Love : Pour moi, ma vie spirituelle n’étant pas reliée à une pratique religieuse, le confinement ne me gêne pas, au contraire, de ce côté-là il permet un retour à soi, à l’essentiel, une pause, qui peuvent être bénéfiques. Et je me sens très fort en lien avec ceux que j’aime, malgré la distance. Si mon corps est confiné, mon cœur ne l’est pas, loin de là !
Beaucoup d’autres personnes, « croyantes » ou non, se reconnaîtront dans vos confidences. Oui, le confinement peut être une opportunité pour revenir à l’essentiel. N’est-ce pas d’ailleurs ce que M. Macron a dit explicitement lors d’un de ses premiers discours liés à l’épidémie ? Ce qui souligne l’intrication – trop souvent négligée, au nom d’une laïcité comprise de façon trop simpliste – entre le politique et le spirituel.
Raphaël : Il me semble que l’ennui que génère le confinement forcé peut devenir la porte d’entrée d’une intériorité qu’on ne soupçonnait même pas. Le temps d’un retour sur soi, et d’une ouverture sur du « plus grand que soi ». Si Dieu est partout, comment se fait-il qu’on soit si souvent ailleurs ?
Je suis assez d’accord avec ce que vous dites sur le confinement, et « l’opportunité » qu’il représente éventuellement. Les traditions religieuses et philosophiques ont en outre souligné que les maladies pouvaient avoir une profonde signification sur le plan éthique et spirituel (les écrits de Blaise Pascal, par exemple), et être en cela des occasions de « croissance ». Comme toute épreuve.

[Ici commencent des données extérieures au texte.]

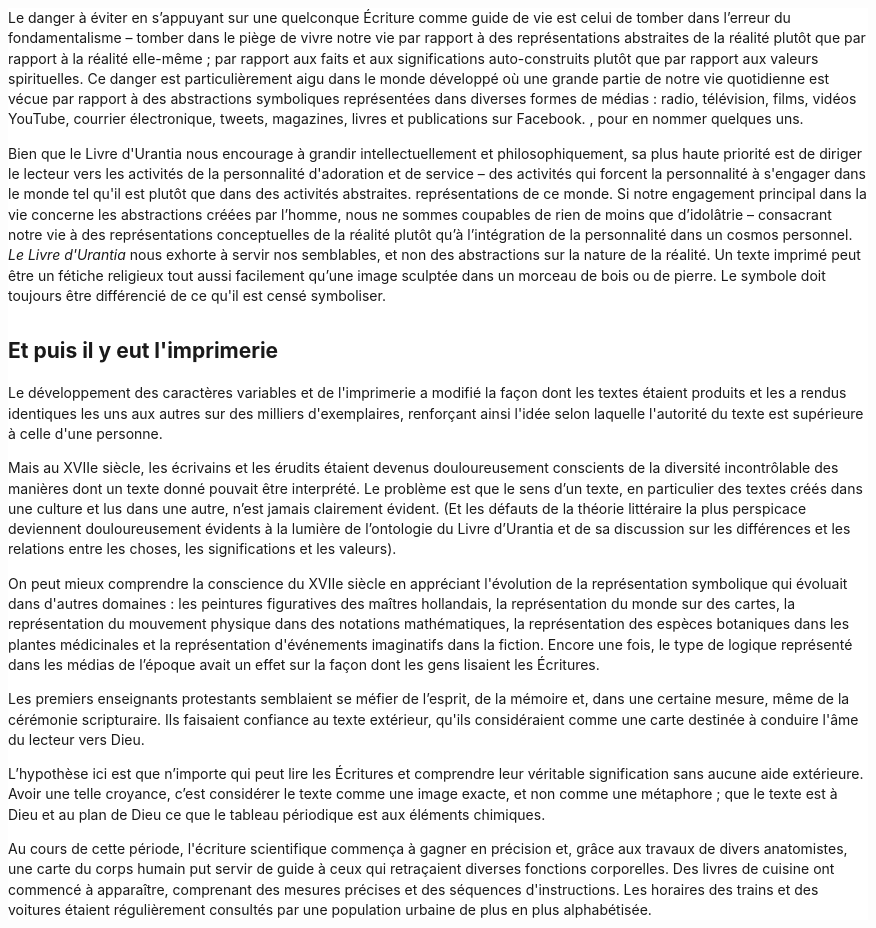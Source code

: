 Le danger à éviter en s’appuyant sur une quelconque Écriture comme guide de vie est celui de tomber dans l’erreur du fondamentalisme – tomber dans le piège de vivre notre vie par rapport à des représentations abstraites de la réalité plutôt que par rapport à la réalité elle-même ; par rapport aux faits et aux significations auto-construits plutôt que par rapport aux valeurs spirituelles. Ce danger est particulièrement aigu dans le monde développé où une grande partie de notre vie quotidienne est vécue par rapport à des abstractions symboliques représentées dans diverses formes de médias : radio, télévision, films, vidéos YouTube, courrier électronique, tweets, magazines, livres et publications sur Facebook. , pour en nommer quelques uns. 

Bien que le Livre d'Urantia nous encourage à grandir intellectuellement et philosophiquement, sa plus haute priorité est de diriger le lecteur vers les activités de la personnalité d'adoration et de service – des activités qui forcent la personnalité à s'engager dans le monde tel qu'il est plutôt que dans des activités abstraites. représentations de ce monde. Si notre engagement principal dans la vie concerne les abstractions créées par l’homme, nous ne sommes coupables de rien de moins que d’idolâtrie – consacrant notre vie à des représentations conceptuelles de la réalité plutôt qu’à l’intégration de la personnalité dans un cosmos personnel. _Le Livre d'Urantia_ nous exhorte à servir nos semblables, et non des abstractions sur la nature de la réalité. Un texte imprimé peut être un fétiche religieux tout aussi facilement qu’une image sculptée dans un morceau de bois ou de pierre. Le symbole doit toujours être différencié de ce qu'il est censé symboliser. 

## Et puis il y eut l'imprimerie 

Le développement des caractères variables et de l'imprimerie a modifié la façon dont les textes étaient produits et les a rendus identiques les uns aux autres sur des milliers d'exemplaires, renforçant ainsi l'idée selon laquelle l'autorité du texte est supérieure à celle d'une personne. 

Mais au XVIIe siècle, les écrivains et les érudits étaient devenus douloureusement conscients de la diversité incontrôlable des manières dont un texte donné pouvait être interprété. Le problème est que le sens d’un texte, en particulier des textes créés dans une culture et lus dans une autre, n’est jamais clairement évident. (Et les défauts de la théorie littéraire la plus perspicace deviennent douloureusement évidents à la lumière de l’ontologie du Livre d’Urantia et de sa discussion sur les différences et les relations entre les choses, les significations et les valeurs). 

On peut mieux comprendre la conscience du XVIIe siècle en appréciant l'évolution de la représentation symbolique qui évoluait dans d'autres domaines : les peintures figuratives des maîtres hollandais, la représentation du monde sur des cartes, la représentation du mouvement physique dans des notations mathématiques, la représentation des espèces botaniques dans les plantes médicinales et la représentation d'événements imaginatifs dans la fiction. Encore une fois, le type de logique représenté dans les médias de l’époque avait un effet sur la façon dont les gens lisaient les Écritures. 

Les premiers enseignants protestants semblaient se méfier de l’esprit, de la mémoire et, dans une certaine mesure, même de la cérémonie scripturaire. Ils faisaient confiance au texte extérieur, qu'ils considéraient comme une carte destinée à conduire l'âme du lecteur vers Dieu. 

L’hypothèse ici est que n’importe qui peut lire les Écritures et comprendre leur véritable signification sans aucune aide extérieure. Avoir une telle croyance, c’est considérer le texte comme une image exacte, et non comme une métaphore ; que le texte est à Dieu et au plan de Dieu ce que le tableau périodique est aux éléments chimiques. 

Au cours de cette période, l'écriture scientifique commença à gagner en précision et, grâce aux travaux de divers anatomistes, une carte du corps humain put servir de guide à ceux qui retraçaient diverses fonctions corporelles. Des livres de cuisine ont commencé à apparaître, comprenant des mesures précises et des séquences d'instructions. Les horaires des trains et des voitures étaient régulièrement consultés par une population urbaine de plus en plus alphabétisée.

Luc Eco : Pensez-vous que le confinement, annihilant les rassemblements, peut entraîner un recul des pratiques religieuses par la suite ? Ou, au contraire, un renforcement de ces dernières, de par une sorte de « retour à l’essentiel » ?
Le confinement pourrait conduire un certain nombre de personnes à un retour sur soi spirituellement fécond. Lequel ne me semble pas du tout contradictoire, bien au contraire, avec un retour à des pratiques collectives, quand ce sera possible. Reste que les expériences faites en termes de « religion à distance » vont sans doute marquer certaines personnes. De quoi rapprocher ces dernières (qui ne seraient pas allées spontanément dans un lieu de culte « en dur ») du religieux, du spirituel ? Mais je n’ai pas de boule de cristal.
Miroir : L’idée de Dieu est-elle si importante ? Pourquoi les hommes semblent en avoir besoin ? Ne sait-on pas faire sans ?
A ma connaissance, il n’existe pas de société humaine durablement privée de religion(s) ; et si toutes les religions connues ne se réfèrent pas au Dieu monothéiste, toutes me paraissent se rapporter à des « divinités », d’une façon ou d’une autre. En cela, oui, l’idée de « Dieu » est importante, et toujours actuelle, puisqu’une large majorité des habitants de cette planète (80 % peut-être ?) continuent d’y adhérer.
Mais on doit aussi constater qu’un nombre croissant d’entre eux « font sans », comme vous dites. Ce qui constitue un phénomène tout à fait inédit à l’échelle historique. Sera-t-il durable ? Les grands bouleversements en cours (écologiques, géopolitiques, économiques), ou qui s’annoncent, ne vont-ils pas renforcer les quêtes de sens, de repères, d’identité, de salut, c’est-à-dire le religieux ? C’est l’une des principales questions du présent et de l’avenir, me semble-t-il.